BoostIO/Boostnote

plugin to scrape website & convert HTML to markdown #923

100ideas posted onGitHub

I'm enjoying boostnote after switching from evernote & quiver.app - thank you to everyone who has contributed to this promising open source tool.

I keep a "code" notebook for technical notes-to-self and today I wanted to add a "clipping" of a blog post to it. I wasn't sure what the best way was (sometimes I try copying-and-pasting directly from the browser, which worked OK in quiver's rich-text note mode... but rtf, gross), so I tried out a few tools for automatically converting from HTML to markdown.

pandoc has a command-line option to fetch content from URL and can convert to/from HTML, markdown, and many other formats. Install on osx with brew install pandoc, then:

pandoc -f html --normalize --wrap=none -t markdown_github+backtick_code_blocks+autolink_bare_uris -o output.md <URL>

as a handy fish shell function:

❯ function panscrape --description='usage: panscrape [URL] > blog_clipping.md'
      pandoc -f html --normalize --wrap=none -t markdown_github+backtick_code_blocks+autolink_bare_uris $argv
  end
❯ funcsave panscrape
❯ panscrape "https://shapeshed.com/command-line-utilities-with-nodejs/" > clipping.md

# or to copy directly to system clipboard
❯ panscrape "https://shapeshed.com/command-line-utilities-with-nodejs/" | pbcopy

Pandoc does an OK job but isn't definitely not perfect, so some manual editing of the output may be necessary, for instance deleting header & footer content.

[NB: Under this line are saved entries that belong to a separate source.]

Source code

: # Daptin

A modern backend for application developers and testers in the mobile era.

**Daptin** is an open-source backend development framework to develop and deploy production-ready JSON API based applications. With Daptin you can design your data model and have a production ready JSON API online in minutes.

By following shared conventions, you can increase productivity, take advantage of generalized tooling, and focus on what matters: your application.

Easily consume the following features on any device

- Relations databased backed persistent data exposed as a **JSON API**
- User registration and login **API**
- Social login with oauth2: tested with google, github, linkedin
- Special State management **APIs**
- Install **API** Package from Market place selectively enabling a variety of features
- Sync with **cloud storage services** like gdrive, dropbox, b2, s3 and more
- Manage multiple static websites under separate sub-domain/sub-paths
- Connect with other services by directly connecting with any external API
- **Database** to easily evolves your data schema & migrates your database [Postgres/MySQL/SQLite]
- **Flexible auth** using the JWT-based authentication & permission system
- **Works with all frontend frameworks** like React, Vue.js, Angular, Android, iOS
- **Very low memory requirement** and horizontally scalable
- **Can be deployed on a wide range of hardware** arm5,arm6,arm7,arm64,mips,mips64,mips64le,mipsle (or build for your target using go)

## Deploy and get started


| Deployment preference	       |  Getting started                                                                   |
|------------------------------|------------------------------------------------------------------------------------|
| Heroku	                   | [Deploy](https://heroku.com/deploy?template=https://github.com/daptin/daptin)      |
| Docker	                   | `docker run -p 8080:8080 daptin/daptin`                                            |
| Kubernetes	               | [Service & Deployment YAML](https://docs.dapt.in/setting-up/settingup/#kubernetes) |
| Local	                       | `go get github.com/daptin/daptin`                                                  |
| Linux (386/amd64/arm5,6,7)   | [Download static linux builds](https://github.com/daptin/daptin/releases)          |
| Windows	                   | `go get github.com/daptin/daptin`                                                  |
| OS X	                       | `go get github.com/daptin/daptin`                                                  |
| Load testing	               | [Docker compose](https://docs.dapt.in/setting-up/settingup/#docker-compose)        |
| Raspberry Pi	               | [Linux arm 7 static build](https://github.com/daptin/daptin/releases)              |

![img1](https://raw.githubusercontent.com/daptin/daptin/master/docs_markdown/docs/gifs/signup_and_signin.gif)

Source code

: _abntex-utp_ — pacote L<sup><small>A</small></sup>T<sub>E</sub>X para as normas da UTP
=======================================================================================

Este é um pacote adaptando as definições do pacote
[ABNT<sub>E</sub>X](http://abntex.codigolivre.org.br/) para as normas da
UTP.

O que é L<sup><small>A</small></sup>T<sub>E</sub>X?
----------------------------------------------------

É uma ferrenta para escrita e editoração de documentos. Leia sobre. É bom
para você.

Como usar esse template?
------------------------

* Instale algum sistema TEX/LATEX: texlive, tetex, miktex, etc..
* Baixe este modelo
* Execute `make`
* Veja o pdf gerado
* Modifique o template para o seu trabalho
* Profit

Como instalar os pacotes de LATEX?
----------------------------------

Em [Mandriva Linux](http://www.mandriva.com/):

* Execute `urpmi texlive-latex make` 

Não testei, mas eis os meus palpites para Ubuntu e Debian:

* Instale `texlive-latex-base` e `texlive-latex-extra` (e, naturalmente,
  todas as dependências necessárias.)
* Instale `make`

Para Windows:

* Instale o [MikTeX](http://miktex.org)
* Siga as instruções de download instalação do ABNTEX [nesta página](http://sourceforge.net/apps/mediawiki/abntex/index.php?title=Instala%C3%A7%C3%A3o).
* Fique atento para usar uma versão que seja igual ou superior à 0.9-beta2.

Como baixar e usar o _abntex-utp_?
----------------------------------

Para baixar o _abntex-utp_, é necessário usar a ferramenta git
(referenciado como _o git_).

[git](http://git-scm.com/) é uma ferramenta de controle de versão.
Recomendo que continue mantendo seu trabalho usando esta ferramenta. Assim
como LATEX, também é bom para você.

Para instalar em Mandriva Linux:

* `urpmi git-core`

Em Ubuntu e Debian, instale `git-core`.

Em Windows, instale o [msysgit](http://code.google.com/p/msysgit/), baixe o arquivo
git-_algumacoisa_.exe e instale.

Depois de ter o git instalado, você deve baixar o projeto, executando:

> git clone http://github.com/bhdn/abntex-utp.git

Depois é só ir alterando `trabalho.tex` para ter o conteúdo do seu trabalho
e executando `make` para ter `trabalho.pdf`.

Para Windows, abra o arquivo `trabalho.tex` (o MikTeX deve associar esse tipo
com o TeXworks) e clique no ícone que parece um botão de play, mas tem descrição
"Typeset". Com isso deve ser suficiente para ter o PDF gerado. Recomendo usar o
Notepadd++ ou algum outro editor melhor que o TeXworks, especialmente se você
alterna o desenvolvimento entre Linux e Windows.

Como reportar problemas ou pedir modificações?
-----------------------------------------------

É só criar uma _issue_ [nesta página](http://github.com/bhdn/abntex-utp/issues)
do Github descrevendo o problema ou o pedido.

html-md-conversion-pandoc-boostnote

If you don't want to install anything, fuckyeahmarkdown.com seems to have an alright hosted converter.

feature request

Add a command (plugin?) to Boostnote that takes a URL as input, scrapes the page, converts the html to markdown, and creates a new note filled with the result.

Starting points:

  • node-europa "is a Node.js module for converting HTML into valid Markdown that uses the Europa Core engine."
  • scrape-markdown CLI tool based on node-europa
    • note: npm package is out-of-date and does not work; install from source repo with npm install github:evangoer/scrape-markdown
    • run locally ./node_modules/.bin/scrape-markdown [URL]

I would be happy to help with implementation.

#405


I use the copy as markdown plugin of chrome. I find it very convenient.

posted by kentchiu over 7 years ago

Thanks for sharing! Looks like copy-as-markdown uses reMarked.js internally, another option besides node-europa for the putative Boostnote plugin.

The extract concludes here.